SOURCE DATA —
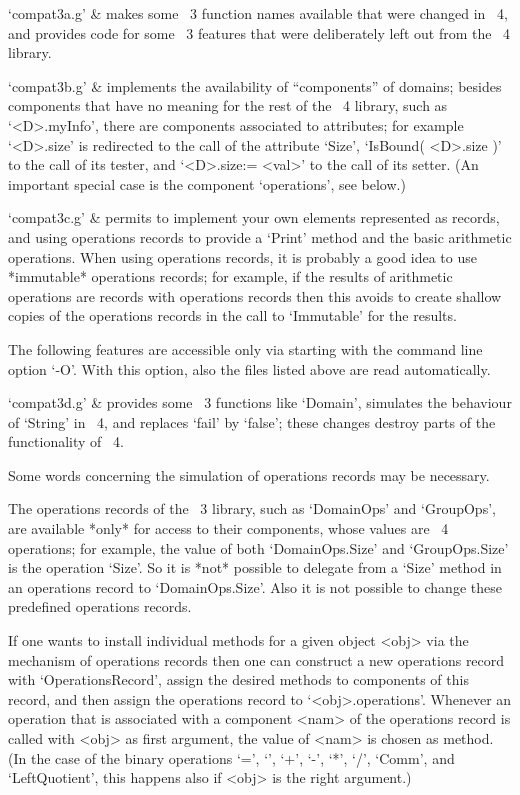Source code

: \beginitems
`compat3a.g' &
    makes some {\GAP}~3 function names available that were changed
    in {\GAP}~4,
    and provides code for some {\GAP}~3 features that were
    deliberately left out from the {\GAP}~4 library.

`compat3b.g' &
    implements the availability of ``components'' of domains;
    besides components that have no meaning for the rest of the {\GAP}~4
    library, such as `<D>.myInfo', there are components associated to
    attributes; for example `<D>.size' is redirected to the call of the
    attribute `Size', `IsBound( <D>.size )' to the call of its tester,
    and `<D>.size:= <val>' to the call of its setter.
    (An important special case is the component `operations', see below.)

`compat3c.g' &
    permits to implement your own elements represented as records,
    and using operations records to provide a `Print' method and
    the basic arithmetic operations.
    When using operations records, it is probably a good idea to
    use *immutable* operations records; for example, if the results
    of arithmetic operations are records with operations records then
    this avoids to create shallow copies of the operations records 
    in the call to `Immutable' for the results.
\enditems

The following features are accessible only via starting {\GAP} with
the command line option `-O'.
With this option, also the files listed above are read automatically.

\beginitems
`compat3d.g' &
    provides some {\GAP}~3 functions like `Domain', simulates the
    behaviour of `String' in {\GAP}~4, and replaces `fail' by `false';
    these changes destroy parts of the functionality of {\GAP}~4.
\enditems

Some words concerning the simulation of operations records may be
necessary.

The operations records of the {\GAP}~3 library, such as `DomainOps'
and `GroupOps', are available *only* for access to their components,
whose values are {\GAP}~4 operations; for example, the value of both
`DomainOps.Size' and `GroupOps.Size' is the operation `Size'.
So it is *not* possible to delegate from a `Size' method in an
operations record to `DomainOps.Size'.
Also it is not possible to change these predefined operations records.

If one wants to install individual methods for a given object <obj>
via the mechanism of operations records then one can construct a new
operations record with `OperationsRecord', assign the desired methods
to components of this record, and then assign the operations record
to `<obj>.operations'.
Whenever an operation that is associated with a component <nam> of the
operations record is called with <obj> as first argument,
the value of <nam> is chosen as method.
(In the case of the binary operations `=', `\<', `+', `-', `*', `/',
`Comm', and `LeftQuotient', this happens also if <obj> is the
right argument.)

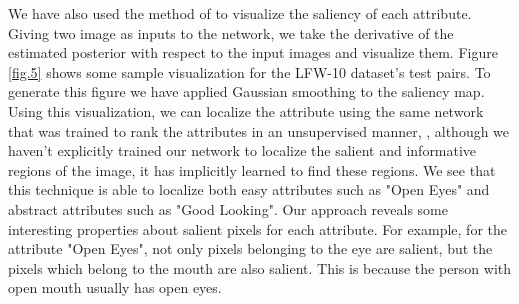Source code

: We have also used the method of \cite{saliency} to visualize the saliency of each attribute. Giving two image as inputs to the network, we take the derivative of the estimated posterior with respect to the input images and visualize them. Figure \ref{fig.5} shows some sample visualization for the LFW-10 dataset's test pairs. To generate this figure we have applied Gaussian smoothing to the saliency map.
Using this visualization, we can localize the attribute using the same network that was trained to rank the attributes in an unsupervised manner, \ie, although we haven't explicitly trained our network to localize the salient and informative regions of the image, %
it has implicitly learned to find these regions. We see that this technique is able to localize both easy attributes such as "Open Eyes" and abstract attributes such as "Good Looking". Our approach reveals some interesting properties about salient pixels for each attribute. For example, for the attribute "Open Eyes", not only pixels belonging to the eye are salient, but the pixels which belong to the mouth are also salient. This is because the person with open mouth usually has open eyes.

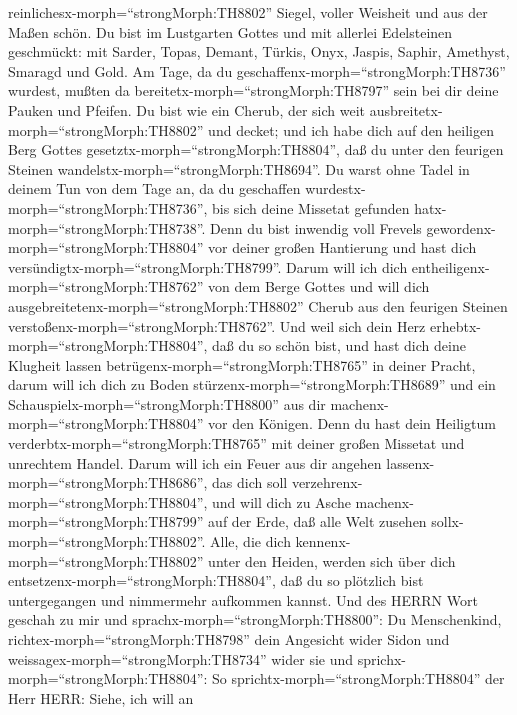 reinlichesx-morph=``strongMorph:TH8802'' Siegel, voller Weisheit und aus
der Maßen schön.  Du bist im Lustgarten Gottes und mit
allerlei Edelsteinen geschmückt: mit Sarder, Topas, Demant, Türkis,
Onyx, Jaspis, Saphir, Amethyst, Smaragd und Gold. Am Tage, da du
geschaffenx-morph=``strongMorph:TH8736'' wurdest, mußten da
bereitetx-morph=``strongMorph:TH8797'' sein bei dir deine Pauken und
Pfeifen.  Du bist wie ein Cherub, der sich weit
ausbreitetx-morph=``strongMorph:TH8802'' und decket; und ich habe dich
auf den heiligen Berg Gottes gesetztx-morph=``strongMorph:TH8804'', daß
du unter den feurigen Steinen wandelstx-morph=``strongMorph:TH8694''.
 Du warst ohne Tadel in deinem Tun von dem Tage an, da du
geschaffen wurdestx-morph=``strongMorph:TH8736'', bis sich deine
Missetat gefunden hatx-morph=``strongMorph:TH8738''.  Denn
du bist inwendig voll Frevels gewordenx-morph=``strongMorph:TH8804'' vor
deiner großen Hantierung und hast dich
versündigtx-morph=``strongMorph:TH8799''. Darum will ich dich
entheiligenx-morph=``strongMorph:TH8762'' von dem Berge Gottes und will
dich ausgebreitetenx-morph=``strongMorph:TH8802'' Cherub aus den
feurigen Steinen verstoßenx-morph=``strongMorph:TH8762''. 
Und weil sich dein Herz erhebtx-morph=``strongMorph:TH8804'', daß du so
schön bist, und hast dich deine Klugheit lassen
betrügenx-morph=``strongMorph:TH8765'' in deiner Pracht, darum will ich
dich zu Boden stürzenx-morph=``strongMorph:TH8689'' und ein
Schauspielx-morph=``strongMorph:TH8800'' aus dir
machenx-morph=``strongMorph:TH8804'' vor den Königen.  Denn
du hast dein Heiligtum verderbtx-morph=``strongMorph:TH8765'' mit deiner
großen Missetat und unrechtem Handel. Darum will ich ein Feuer aus dir
angehen lassenx-morph=``strongMorph:TH8686'', das dich soll
verzehrenx-morph=``strongMorph:TH8804'', und will dich zu Asche
machenx-morph=``strongMorph:TH8799'' auf der Erde, daß alle Welt zusehen
sollx-morph=``strongMorph:TH8802''.  Alle, die dich
kennenx-morph=``strongMorph:TH8802'' unter den Heiden, werden sich über
dich entsetzenx-morph=``strongMorph:TH8804'', daß du so plötzlich bist
untergegangen und nimmermehr aufkommen kannst.  Und des
HERRN Wort geschah zu mir und sprachx-morph=``strongMorph:TH8800'':
 Du Menschenkind, richtex-morph=``strongMorph:TH8798'' dein
Angesicht wider Sidon und weissagex-morph=``strongMorph:TH8734'' wider
sie  und sprichx-morph=``strongMorph:TH8804'': So
sprichtx-morph=``strongMorph:TH8804'' der Herr HERR: Siehe, ich will an
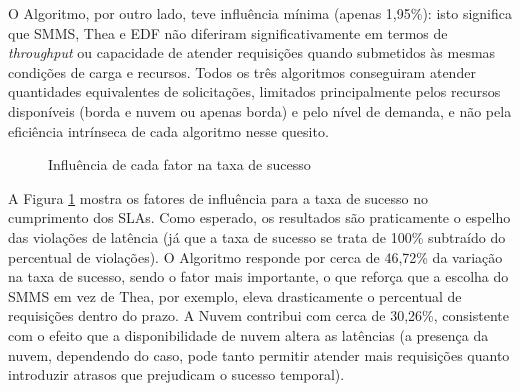 O Algoritmo, por outro lado, teve influência mínima (apenas 1,95\%): isto significa que SMMS, Thea e EDF não diferiram significativamente em termos de \textit{throughput} ou capacidade de atender requisições quando submetidos às mesmas condições de carga e recursos. Todos os três algoritmos conseguiram atender quantidades equivalentes de solicitações, limitados principalmente pelos recursos disponíveis (borda e nuvem ou apenas borda) e pelo nível de demanda, e não pela eficiência intrínseca de cada algoritmo nesse quesito.


\begin{figure}[ht!]
    \centering
    \footnotesize

    \caption{Influência de cada fator na taxa de sucesso}
    \label{fig:influence_success}
\end{figure}

A Figura \ref{fig:influence_success} mostra os fatores de influência para a taxa de sucesso no cumprimento dos SLAs. Como esperado, os resultados são praticamente o espelho das violações de latência (já que a taxa de sucesso se trata de 100\% subtraído do percentual de violações). O Algoritmo responde por cerca de 46,72\% da variação na taxa de sucesso, sendo o fator mais importante, o que reforça que a escolha do SMMS em vez de Thea, por exemplo, eleva drasticamente o percentual de requisições dentro do prazo. A Nuvem contribui com cerca de 30,26\%, consistente com o efeito que a disponibilidade de nuvem altera as latências (a presença da nuvem, dependendo do caso, pode tanto permitir atender mais requisições quanto introduzir atrasos que prejudicam o sucesso temporal).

ACTION ITEM —
Your task is to repeat the opening line of the entries above and each line after it, ending with the line that has "When using operations". Do not include the pictures.

OUTPUT FOR THIS TASK —
Source code

: \beginitems
`compat3a.g' &
    makes some {\GAP}~3 function names available that were changed
    in {\GAP}~4,
    and provides code for some {\GAP}~3 features that were
    deliberately left out from the {\GAP}~4 library.

`compat3b.g' &
    implements the availability of ``components'' of domains;
    besides components that have no meaning for the rest of the {\GAP}~4
    library, such as `<D>.myInfo', there are components associated to
    attributes; for example `<D>.size' is redirected to the call of the
    attribute `Size', `IsBound( <D>.size )' to the call of its tester,
    and `<D>.size:= <val>' to the call of its setter.
    (An important special case is the component `operations', see below.)

`compat3c.g' &
    permits to implement your own elements represented as records,
    and using operations records to provide a `Print' method and
    the basic arithmetic operations.
    When using operations records, it is probably a good idea to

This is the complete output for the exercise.